[[ Given data open ]]

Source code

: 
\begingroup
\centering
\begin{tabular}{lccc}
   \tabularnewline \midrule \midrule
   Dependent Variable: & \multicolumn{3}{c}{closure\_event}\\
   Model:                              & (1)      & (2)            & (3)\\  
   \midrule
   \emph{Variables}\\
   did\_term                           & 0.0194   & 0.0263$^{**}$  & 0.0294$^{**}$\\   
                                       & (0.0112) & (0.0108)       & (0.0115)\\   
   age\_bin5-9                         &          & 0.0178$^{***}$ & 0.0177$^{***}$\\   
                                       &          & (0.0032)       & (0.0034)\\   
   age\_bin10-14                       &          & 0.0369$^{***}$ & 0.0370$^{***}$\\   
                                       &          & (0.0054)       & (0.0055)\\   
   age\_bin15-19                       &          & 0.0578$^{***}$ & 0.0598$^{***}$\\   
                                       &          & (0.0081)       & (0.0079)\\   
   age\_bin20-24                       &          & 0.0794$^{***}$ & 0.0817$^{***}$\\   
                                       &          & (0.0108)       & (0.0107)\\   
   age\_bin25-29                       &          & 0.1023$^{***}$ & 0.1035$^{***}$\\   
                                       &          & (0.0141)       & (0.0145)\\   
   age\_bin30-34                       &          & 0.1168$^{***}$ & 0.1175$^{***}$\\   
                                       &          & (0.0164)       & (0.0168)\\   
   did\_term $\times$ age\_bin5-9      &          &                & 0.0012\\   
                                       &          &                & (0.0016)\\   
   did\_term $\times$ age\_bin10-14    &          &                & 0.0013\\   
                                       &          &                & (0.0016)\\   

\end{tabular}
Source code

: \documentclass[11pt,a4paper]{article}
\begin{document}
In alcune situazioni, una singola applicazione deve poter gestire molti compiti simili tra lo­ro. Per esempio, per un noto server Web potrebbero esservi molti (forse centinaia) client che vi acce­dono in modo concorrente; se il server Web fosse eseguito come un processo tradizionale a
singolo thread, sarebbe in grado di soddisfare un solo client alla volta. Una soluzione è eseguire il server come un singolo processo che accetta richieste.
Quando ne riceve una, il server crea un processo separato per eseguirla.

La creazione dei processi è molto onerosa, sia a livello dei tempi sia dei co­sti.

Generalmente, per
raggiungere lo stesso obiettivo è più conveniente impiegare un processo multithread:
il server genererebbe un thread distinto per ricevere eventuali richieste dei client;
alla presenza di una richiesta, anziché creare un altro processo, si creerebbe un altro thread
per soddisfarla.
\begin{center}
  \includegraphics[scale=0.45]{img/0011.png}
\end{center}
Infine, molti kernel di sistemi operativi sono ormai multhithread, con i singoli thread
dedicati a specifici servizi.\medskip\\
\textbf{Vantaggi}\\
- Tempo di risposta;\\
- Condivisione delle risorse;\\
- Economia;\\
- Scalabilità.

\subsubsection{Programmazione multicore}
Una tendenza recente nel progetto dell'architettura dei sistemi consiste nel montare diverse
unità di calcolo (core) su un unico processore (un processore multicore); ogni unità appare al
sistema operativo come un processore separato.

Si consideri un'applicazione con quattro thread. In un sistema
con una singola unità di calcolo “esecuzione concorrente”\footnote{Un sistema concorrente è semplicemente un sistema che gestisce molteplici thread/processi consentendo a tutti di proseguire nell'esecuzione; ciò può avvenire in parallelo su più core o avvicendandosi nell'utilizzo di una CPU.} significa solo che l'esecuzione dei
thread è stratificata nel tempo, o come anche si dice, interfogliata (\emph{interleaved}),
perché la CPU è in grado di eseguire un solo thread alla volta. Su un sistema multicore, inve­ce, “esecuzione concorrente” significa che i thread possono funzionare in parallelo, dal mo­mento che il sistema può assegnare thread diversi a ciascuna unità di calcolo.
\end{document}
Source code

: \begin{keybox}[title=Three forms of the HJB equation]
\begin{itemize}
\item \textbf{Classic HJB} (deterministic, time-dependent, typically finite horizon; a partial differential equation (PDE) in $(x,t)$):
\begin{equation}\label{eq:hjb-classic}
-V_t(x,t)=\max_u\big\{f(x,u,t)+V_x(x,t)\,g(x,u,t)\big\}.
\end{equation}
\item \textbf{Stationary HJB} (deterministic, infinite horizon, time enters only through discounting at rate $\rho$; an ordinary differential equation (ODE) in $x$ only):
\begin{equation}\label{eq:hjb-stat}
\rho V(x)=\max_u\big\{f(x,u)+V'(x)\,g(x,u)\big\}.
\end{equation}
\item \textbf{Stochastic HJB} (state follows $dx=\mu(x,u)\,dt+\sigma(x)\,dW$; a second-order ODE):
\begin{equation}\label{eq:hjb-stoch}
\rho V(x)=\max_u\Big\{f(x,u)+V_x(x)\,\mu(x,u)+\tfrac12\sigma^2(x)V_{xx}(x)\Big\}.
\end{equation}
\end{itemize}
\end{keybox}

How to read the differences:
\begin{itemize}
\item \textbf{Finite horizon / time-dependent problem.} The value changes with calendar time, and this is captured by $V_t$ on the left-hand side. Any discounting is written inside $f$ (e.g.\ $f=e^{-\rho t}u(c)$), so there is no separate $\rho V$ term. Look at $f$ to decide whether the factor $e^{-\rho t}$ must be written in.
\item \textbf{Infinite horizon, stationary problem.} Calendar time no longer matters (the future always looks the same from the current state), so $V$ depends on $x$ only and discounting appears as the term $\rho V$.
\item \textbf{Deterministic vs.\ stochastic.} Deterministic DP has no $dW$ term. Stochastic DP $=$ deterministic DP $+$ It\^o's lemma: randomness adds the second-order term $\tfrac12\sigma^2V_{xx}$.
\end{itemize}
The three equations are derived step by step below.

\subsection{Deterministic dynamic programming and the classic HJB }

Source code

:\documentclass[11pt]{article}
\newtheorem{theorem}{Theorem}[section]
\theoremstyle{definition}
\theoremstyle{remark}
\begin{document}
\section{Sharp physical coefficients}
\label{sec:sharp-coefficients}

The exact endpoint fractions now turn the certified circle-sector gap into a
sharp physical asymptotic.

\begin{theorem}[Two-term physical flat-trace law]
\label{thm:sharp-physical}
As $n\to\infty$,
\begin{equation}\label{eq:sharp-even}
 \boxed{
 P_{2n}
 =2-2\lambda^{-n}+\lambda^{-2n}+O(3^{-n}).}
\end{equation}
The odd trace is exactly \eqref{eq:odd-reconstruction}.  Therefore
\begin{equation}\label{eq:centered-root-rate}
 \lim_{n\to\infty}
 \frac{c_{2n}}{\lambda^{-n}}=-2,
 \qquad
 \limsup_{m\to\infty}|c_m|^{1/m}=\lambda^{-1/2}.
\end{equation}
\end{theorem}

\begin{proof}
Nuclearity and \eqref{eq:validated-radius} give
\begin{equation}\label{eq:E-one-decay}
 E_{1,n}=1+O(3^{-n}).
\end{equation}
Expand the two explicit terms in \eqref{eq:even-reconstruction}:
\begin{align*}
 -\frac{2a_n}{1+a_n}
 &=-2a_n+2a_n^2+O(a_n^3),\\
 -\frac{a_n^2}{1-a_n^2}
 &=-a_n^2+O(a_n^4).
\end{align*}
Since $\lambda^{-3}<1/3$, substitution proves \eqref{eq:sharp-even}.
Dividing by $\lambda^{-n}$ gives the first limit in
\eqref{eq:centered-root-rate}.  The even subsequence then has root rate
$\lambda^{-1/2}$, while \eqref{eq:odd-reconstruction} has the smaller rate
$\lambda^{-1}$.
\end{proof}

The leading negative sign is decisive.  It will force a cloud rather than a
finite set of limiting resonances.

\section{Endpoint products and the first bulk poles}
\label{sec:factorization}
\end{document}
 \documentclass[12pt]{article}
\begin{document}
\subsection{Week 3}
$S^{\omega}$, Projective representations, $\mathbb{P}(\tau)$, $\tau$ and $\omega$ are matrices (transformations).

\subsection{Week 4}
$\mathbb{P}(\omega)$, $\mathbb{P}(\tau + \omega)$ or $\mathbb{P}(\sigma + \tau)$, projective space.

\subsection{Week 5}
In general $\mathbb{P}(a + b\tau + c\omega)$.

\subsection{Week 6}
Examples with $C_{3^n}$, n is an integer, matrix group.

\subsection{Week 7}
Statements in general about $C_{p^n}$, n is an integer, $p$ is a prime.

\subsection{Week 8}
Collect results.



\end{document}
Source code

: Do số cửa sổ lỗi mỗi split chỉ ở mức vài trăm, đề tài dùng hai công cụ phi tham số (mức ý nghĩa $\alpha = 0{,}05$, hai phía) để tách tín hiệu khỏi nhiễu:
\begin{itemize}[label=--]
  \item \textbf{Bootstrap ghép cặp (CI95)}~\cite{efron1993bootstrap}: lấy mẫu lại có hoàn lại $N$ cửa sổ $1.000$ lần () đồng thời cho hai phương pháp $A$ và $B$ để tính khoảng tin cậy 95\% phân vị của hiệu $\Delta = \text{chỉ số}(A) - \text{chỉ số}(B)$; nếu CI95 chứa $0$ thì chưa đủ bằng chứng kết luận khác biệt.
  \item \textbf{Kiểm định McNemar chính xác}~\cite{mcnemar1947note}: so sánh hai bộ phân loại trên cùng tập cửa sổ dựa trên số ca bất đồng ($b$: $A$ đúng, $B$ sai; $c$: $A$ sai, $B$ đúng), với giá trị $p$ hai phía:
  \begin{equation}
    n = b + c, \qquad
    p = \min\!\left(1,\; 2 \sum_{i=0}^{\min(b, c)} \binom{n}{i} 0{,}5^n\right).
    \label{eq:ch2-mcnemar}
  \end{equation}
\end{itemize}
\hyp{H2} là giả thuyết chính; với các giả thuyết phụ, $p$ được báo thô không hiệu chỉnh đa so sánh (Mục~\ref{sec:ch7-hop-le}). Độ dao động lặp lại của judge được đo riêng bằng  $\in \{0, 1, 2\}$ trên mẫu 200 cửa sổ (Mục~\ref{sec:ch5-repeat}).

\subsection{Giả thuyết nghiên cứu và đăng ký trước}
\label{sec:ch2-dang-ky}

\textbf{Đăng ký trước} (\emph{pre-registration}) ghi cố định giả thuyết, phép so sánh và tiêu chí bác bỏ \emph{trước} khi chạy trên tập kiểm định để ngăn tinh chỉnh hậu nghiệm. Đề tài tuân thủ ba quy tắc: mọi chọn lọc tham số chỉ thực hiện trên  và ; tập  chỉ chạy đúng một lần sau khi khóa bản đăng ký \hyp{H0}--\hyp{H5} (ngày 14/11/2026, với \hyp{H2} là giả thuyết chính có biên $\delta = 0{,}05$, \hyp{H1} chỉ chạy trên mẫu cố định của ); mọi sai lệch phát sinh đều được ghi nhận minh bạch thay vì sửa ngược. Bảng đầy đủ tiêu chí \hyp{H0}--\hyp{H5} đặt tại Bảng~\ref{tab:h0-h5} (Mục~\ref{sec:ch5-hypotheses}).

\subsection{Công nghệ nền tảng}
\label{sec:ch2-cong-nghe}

[[ Given data closed ]]

◆ About this exercise
Gather up the lines containing the word "phía" from these records and copy them.

◆ Problem solution
: Do số cửa sổ lỗi mỗi split chỉ ở mức vài trăm, đề tài dùng hai công cụ phi tham số (mức ý nghĩa $\alpha = 0{,}05$, hai phía) để tách tín hiệu khỏi nhiễu:
  \item \textbf{Kiểm định McNemar chính xác}~\cite{mcnemar1947note}: so sánh hai bộ phân loại trên cùng tập cửa sổ dựa trên số ca bất đồng ($b$: $A$ đúng, $B$ sai; $c$: $A$ sai, $B$ đúng), với giá trị $p$ hai phía:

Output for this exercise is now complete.